This Could Be a Game-Changer in Treating Triple-Negative Breast Cancer
Triple-negative breast cancers are more likely to spread through the body and are more likely to recur than other breast cancers. And they disproportionately affect African American and Hispanic women. They are also much harder to treat than other types of breast cancer.
But a new finding from the lab of Professor Jill Bargonetti (Hunter College, The Graduate Center) has the potential to be a game-changer in how triple-negative breast cancer is treated. The study, published in Cancer Research, identified a curious feature of this type of cancer, one that could lead to the first targeted therapy for this hard-to-treat disease.
Cancers are classified as triple-negative when they test negative for three types of receptors found in other types of breast cancer: estrogen receptors, progesterone receptors, or a receptor called HER2. Breast cancer patients who test positive for these receptors can be treated with drugs that specifically target them, like tamoxifen. But these drugs don’t work with triple-negative cancers. Instead, triple-negative cancers are typically treated with some combination of surgery, chemotherapy, and radiation.

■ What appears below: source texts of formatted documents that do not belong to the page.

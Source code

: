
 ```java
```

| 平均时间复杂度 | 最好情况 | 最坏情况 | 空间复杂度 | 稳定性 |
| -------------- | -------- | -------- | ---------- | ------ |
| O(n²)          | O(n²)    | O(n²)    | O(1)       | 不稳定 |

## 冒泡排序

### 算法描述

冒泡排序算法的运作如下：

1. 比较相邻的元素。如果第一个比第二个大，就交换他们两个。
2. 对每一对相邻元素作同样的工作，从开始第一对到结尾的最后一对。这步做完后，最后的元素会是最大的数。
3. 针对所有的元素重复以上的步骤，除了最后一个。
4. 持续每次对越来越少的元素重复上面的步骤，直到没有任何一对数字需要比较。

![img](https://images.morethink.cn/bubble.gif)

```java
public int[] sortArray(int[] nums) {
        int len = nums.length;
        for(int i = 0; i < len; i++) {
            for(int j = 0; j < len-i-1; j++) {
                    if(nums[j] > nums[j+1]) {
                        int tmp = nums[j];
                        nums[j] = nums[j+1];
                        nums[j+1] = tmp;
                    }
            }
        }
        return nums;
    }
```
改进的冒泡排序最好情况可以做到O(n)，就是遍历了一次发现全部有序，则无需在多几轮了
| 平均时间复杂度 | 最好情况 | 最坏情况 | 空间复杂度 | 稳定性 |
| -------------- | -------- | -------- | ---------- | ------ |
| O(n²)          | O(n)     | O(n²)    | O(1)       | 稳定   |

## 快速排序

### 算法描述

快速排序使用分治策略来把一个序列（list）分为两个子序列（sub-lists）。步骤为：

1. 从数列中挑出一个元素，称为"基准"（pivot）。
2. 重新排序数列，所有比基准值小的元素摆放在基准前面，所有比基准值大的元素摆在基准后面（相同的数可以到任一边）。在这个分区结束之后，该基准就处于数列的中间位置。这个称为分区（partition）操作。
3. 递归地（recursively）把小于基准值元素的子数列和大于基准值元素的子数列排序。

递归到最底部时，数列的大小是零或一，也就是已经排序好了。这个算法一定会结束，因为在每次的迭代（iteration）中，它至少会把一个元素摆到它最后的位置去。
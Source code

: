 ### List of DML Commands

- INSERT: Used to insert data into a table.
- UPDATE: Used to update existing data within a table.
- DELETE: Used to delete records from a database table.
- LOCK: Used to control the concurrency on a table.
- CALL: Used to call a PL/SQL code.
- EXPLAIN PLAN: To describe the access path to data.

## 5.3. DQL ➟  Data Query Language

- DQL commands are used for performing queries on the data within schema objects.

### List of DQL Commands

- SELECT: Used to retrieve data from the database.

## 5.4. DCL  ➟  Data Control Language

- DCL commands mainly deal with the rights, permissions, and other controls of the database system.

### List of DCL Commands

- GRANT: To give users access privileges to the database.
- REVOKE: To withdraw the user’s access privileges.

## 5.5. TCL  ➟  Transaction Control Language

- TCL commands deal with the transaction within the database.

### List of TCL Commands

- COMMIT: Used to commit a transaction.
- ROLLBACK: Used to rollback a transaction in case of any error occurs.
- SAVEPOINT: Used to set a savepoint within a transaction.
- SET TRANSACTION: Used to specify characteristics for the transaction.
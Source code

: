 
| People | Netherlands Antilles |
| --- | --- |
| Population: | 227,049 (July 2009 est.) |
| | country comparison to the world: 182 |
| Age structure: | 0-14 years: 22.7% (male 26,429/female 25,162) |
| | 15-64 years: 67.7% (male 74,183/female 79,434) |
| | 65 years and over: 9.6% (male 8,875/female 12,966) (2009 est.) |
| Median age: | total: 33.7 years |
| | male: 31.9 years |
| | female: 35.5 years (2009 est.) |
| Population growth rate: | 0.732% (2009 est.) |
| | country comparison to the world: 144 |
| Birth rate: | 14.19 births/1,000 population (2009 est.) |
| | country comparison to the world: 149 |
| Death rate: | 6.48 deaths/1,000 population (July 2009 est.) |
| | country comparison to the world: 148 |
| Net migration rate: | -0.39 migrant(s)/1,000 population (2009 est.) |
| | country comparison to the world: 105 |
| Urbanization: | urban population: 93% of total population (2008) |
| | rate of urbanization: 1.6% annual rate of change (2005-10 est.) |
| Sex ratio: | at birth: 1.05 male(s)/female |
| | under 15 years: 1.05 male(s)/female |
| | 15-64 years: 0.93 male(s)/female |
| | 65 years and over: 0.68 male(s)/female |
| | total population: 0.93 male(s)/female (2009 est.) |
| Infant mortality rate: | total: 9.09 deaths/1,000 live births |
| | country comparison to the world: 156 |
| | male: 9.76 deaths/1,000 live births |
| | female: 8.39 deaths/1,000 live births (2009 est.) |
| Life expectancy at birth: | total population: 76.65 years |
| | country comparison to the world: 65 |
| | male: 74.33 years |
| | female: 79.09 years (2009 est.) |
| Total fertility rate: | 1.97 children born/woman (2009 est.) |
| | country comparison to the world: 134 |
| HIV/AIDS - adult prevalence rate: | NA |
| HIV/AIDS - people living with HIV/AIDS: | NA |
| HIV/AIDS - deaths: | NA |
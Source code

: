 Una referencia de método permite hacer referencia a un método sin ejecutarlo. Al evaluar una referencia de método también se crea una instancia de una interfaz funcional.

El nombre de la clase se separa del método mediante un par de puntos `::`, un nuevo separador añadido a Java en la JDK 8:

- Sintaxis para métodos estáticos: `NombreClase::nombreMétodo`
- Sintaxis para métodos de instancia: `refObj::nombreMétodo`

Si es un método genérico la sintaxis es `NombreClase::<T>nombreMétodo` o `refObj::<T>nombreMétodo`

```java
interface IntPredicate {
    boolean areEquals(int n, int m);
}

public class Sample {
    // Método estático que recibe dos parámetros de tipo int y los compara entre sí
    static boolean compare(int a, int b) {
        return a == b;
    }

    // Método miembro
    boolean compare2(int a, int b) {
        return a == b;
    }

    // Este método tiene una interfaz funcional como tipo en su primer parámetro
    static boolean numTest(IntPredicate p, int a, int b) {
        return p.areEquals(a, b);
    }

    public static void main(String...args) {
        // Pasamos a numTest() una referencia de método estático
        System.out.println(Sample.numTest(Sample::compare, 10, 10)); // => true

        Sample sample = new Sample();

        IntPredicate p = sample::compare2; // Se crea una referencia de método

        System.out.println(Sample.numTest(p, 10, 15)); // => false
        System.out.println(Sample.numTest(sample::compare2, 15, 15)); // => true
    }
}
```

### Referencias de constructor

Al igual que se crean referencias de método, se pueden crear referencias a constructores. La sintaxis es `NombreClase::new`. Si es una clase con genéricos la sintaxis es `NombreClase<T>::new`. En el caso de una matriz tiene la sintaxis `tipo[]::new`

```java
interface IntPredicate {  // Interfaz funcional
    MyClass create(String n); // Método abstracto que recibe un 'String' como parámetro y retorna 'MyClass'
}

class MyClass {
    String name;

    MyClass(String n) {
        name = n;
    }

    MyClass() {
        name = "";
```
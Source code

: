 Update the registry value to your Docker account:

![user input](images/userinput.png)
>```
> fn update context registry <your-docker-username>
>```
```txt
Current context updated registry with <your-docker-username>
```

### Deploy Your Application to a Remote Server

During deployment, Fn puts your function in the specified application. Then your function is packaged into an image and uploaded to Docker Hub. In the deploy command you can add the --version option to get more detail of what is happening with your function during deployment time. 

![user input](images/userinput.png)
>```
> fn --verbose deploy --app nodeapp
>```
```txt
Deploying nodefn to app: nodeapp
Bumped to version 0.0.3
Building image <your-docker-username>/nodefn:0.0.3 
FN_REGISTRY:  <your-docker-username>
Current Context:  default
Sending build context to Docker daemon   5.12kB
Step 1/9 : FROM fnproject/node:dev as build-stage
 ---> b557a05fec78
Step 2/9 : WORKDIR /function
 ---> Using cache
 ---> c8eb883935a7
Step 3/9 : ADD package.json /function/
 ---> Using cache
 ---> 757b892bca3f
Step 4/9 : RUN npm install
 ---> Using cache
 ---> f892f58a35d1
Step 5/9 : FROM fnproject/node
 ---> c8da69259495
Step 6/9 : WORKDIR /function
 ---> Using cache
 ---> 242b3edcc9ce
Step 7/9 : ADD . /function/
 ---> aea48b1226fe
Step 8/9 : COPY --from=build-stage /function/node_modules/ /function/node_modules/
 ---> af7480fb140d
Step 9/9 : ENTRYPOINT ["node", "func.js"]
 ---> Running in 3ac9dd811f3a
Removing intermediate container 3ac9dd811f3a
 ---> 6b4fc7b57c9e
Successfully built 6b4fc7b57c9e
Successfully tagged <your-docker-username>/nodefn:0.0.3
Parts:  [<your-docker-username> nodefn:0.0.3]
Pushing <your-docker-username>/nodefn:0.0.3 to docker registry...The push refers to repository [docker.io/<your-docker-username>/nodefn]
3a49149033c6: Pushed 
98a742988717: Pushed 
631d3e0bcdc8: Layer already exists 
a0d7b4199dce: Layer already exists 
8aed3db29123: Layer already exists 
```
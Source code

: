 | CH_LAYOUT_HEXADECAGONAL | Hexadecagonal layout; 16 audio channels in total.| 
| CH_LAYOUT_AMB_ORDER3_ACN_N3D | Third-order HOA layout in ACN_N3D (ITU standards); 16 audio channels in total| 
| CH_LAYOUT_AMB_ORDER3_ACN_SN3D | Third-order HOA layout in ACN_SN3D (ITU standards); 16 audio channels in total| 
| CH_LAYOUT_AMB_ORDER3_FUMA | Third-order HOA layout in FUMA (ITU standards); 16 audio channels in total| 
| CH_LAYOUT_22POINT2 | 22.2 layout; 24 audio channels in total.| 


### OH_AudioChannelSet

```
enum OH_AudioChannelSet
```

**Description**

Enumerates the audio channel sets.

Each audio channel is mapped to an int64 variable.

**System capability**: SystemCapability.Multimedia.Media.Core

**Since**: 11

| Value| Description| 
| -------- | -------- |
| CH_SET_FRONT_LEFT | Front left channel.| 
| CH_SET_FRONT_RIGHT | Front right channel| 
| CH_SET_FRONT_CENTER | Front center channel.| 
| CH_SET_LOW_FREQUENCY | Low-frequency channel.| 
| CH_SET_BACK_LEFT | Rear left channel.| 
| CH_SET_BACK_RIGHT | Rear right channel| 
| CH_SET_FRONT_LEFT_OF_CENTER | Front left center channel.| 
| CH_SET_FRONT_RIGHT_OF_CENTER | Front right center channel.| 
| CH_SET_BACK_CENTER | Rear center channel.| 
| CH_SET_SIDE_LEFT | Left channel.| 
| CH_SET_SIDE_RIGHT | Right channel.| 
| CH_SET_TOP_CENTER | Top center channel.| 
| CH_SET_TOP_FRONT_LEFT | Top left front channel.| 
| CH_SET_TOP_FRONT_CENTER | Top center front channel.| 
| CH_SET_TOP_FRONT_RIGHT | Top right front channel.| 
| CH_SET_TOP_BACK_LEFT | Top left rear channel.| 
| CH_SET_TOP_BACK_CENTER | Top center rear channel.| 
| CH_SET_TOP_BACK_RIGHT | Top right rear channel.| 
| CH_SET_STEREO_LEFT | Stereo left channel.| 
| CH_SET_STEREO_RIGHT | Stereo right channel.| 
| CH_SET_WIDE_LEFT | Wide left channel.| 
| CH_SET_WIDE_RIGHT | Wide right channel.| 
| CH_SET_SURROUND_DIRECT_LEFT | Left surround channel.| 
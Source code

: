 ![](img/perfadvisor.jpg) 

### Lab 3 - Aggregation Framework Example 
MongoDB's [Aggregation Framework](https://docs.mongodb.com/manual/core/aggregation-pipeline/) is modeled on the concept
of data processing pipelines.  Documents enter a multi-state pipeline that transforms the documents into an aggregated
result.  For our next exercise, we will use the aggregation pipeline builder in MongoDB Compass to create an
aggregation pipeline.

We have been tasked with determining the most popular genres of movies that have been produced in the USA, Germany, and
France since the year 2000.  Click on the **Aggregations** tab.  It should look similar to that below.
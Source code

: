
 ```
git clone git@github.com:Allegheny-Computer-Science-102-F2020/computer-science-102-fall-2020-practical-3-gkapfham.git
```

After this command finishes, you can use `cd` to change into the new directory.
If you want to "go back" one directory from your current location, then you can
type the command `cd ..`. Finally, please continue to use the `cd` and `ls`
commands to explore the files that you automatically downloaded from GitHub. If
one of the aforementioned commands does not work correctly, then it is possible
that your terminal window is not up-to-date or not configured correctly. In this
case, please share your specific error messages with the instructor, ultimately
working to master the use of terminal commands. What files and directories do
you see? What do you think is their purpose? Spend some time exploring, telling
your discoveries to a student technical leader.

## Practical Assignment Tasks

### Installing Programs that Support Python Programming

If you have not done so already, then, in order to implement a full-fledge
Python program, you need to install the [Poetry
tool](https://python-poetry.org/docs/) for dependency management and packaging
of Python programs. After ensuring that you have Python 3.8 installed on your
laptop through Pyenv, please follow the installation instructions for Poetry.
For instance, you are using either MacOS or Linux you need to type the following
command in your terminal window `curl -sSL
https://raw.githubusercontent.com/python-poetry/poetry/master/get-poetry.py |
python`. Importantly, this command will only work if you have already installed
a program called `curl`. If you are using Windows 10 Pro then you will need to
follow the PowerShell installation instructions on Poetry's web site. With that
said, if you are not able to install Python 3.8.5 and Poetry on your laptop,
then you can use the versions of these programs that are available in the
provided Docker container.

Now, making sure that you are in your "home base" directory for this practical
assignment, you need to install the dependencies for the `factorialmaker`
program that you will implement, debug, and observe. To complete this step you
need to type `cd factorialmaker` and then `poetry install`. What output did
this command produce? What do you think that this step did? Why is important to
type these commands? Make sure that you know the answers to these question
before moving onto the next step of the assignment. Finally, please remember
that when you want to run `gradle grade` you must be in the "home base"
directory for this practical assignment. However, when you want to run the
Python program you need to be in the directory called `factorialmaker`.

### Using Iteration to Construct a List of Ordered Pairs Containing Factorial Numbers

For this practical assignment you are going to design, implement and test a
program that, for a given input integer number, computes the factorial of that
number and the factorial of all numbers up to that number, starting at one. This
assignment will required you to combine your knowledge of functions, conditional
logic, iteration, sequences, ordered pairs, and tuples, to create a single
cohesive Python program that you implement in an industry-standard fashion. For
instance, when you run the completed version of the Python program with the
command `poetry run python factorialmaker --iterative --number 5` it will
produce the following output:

The new research from Bargonetti’s lab identified two proteins on replicating DNA in triple-negative breast cancers that are likely responsible for tumor growth. The proteins are mtp53, the mutant version of a protein that normally suppresses tumor growth, and a PARP protein, which in healthy people is important for DNA repair. The study found that these two proteins help triple-negative tumors grow.
By combing through existing cancer therapies, the researchers then identified two drugs — talazoparib and temozolomide — that might, in combination, treat these cancers. In fact, the researchers said this drug pairing could treat any breast cancer with a BRCA1 mutation, an inherited gene mutation that increases the risk of developing breast cancer and of breast cancer recurrence.
“This is an exciting finding because it could lead to the first targeted therapy for triple-negative breast cancer, enabling more precise and effective treatment of a very aggressive form of the disease,” Bargonetti told The Graduate Center.